Exercise brief> Transcribe, word for word, every record in the data below.

Provided records>
◇ ◇ ◇ ◇

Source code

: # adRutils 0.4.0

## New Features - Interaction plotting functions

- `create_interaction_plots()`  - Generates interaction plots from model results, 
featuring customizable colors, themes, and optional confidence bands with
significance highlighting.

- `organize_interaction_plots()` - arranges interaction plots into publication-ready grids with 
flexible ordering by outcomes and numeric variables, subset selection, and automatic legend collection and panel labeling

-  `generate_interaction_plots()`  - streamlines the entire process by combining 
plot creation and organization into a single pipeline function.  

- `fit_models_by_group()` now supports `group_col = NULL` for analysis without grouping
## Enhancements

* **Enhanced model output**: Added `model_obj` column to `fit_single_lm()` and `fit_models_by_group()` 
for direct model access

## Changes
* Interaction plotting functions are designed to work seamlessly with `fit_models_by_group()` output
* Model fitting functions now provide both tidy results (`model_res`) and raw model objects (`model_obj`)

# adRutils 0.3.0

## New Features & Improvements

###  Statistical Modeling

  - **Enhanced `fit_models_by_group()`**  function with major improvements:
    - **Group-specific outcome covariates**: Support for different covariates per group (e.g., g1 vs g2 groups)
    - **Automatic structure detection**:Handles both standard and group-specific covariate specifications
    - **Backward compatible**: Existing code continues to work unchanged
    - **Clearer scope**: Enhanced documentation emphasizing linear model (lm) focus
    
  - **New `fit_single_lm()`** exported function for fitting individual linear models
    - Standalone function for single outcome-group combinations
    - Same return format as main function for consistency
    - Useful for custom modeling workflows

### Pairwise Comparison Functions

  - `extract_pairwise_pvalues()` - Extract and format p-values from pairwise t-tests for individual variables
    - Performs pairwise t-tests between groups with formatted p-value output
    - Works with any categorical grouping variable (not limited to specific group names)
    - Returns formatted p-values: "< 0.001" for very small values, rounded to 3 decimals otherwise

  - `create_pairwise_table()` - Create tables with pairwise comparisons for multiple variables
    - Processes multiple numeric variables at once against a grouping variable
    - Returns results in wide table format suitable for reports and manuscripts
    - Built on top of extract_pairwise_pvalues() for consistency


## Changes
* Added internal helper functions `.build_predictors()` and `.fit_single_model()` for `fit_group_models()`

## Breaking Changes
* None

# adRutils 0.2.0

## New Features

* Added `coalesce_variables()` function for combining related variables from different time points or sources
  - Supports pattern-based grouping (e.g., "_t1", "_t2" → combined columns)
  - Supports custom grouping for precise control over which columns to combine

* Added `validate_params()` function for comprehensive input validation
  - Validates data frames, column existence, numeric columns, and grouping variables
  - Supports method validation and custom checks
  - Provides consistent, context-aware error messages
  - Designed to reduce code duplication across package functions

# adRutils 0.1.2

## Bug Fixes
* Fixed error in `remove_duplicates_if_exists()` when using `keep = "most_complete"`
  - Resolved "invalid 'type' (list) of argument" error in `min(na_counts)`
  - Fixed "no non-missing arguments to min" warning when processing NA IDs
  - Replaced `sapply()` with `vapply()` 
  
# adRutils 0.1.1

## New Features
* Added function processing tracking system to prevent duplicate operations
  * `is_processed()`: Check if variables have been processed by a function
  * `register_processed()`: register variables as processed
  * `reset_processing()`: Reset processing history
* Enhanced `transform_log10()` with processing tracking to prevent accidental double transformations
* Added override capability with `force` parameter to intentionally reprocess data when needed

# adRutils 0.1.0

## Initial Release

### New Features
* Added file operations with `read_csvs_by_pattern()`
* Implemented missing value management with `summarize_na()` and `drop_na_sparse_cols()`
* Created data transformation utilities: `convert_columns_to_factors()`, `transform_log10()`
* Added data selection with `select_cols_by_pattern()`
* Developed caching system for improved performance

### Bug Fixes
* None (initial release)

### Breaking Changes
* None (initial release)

◇ ◇ ◇ ◇

Output of the exercise>
Source code

: # adRutils 0.4.0

## New Features - Interaction plotting functions

- `create_interaction_plots()`  - Generates interaction plots from model results, 
featuring customizable colors, themes, and optional confidence bands with
significance highlighting.

- `organize_interaction_plots()` - arranges interaction plots into publication-ready grids with 
flexible ordering by outcomes and numeric variables, subset selection, and automatic legend collection and panel labeling

-  `generate_interaction_plots()`  - streamlines the entire process by combining 
plot creation and organization into a single pipeline function.  

- `fit_models_by_group()` now supports `group_col = NULL` for analysis without grouping
## Enhancements

* **Enhanced model output**: Added `model_obj` column to `fit_single_lm()` and `fit_models_by_group()` 
for direct model access

## Changes
* Interaction plotting functions are designed to work seamlessly with `fit_models_by_group()` output
* Model fitting functions now provide both tidy results (`model_res`) and raw model objects (`model_obj`)

# adRutils 0.3.0

## New Features & Improvements

###  Statistical Modeling

  - **Enhanced `fit_models_by_group()`**  function with major improvements:
    - **Group-specific outcome covariates**: Support for different covariates per group (e.g., g1 vs g2 groups)
    - **Automatic structure detection**:Handles both standard and group-specific covariate specifications
    - **Backward compatible**: Existing code continues to work unchanged
    - **Clearer scope**: Enhanced documentation emphasizing linear model (lm) focus
    
  - **New `fit_single_lm()`** exported function for fitting individual linear models
    - Standalone function for single outcome-group combinations
    - Same return format as main function for consistency
    - Useful for custom modeling workflows

### Pairwise Comparison Functions

  - `extract_pairwise_pvalues()` - Extract and format p-values from pairwise t-tests for individual variables
    - Performs pairwise t-tests between groups with formatted p-value output
    - Works with any categorical grouping variable (not limited to specific group names)
    - Returns formatted p-values: "< 0.001" for very small values, rounded to 3 decimals otherwise

  - `create_pairwise_table()` - Create tables with pairwise comparisons for multiple variables
    - Processes multiple numeric variables at once against a grouping variable
    - Returns results in wide table format suitable for reports and manuscripts
    - Built on top of extract_pairwise_pvalues() for consistency


## Changes
* Added internal helper functions `.build_predictors()` and `.fit_single_model()` for `fit_group_models()`

## Breaking Changes
* None

# adRutils 0.2.0

## New Features

* Added `coalesce_variables()` function for combining related variables from different time points or sources
  - Supports pattern-based grouping (e.g., "_t1", "_t2" → combined columns)
  - Supports custom grouping for precise control over which columns to combine

* Added `validate_params()` function for comprehensive input validation
  - Validates data frames, column existence, numeric columns, and grouping variables
  - Supports method validation and custom checks
  - Provides consistent, context-aware error messages
  - Designed to reduce code duplication across package functions

# adRutils 0.1.2

## Bug Fixes
* Fixed error in `remove_duplicates_if_exists()` when using `keep = "most_complete"`
  - Resolved "invalid 'type' (list) of argument" error in `min(na_counts)`
  - Fixed "no non-missing arguments to min" warning when processing NA IDs
  - Replaced `sapply()` with `vapply()` 
  
# adRutils 0.1.1

## New Features
* Added function processing tracking system to prevent duplicate operations
  * `is_processed()`: Check if variables have been processed by a function
  * `register_processed()`: register variables as processed
  * `reset_processing()`: Reset processing history
* Enhanced `transform_log10()` with processing tracking to prevent accidental double transformations
* Added override capability with `force` parameter to intentionally reprocess data when needed

# adRutils 0.1.0

## Initial Release

### New Features
* Added file operations with `read_csvs_by_pattern()`
* Implemented missing value management with `summarize_na()` and `drop_na_sparse_cols()`
* Created data transformation utilities: `convert_columns_to_factors()`, `transform_log10()`
* Added data selection with `select_cols_by_pattern()`
* Developed caching system for improved performance

### Bug Fixes
* None (initial release)

### Breaking Changes
* None (initial release)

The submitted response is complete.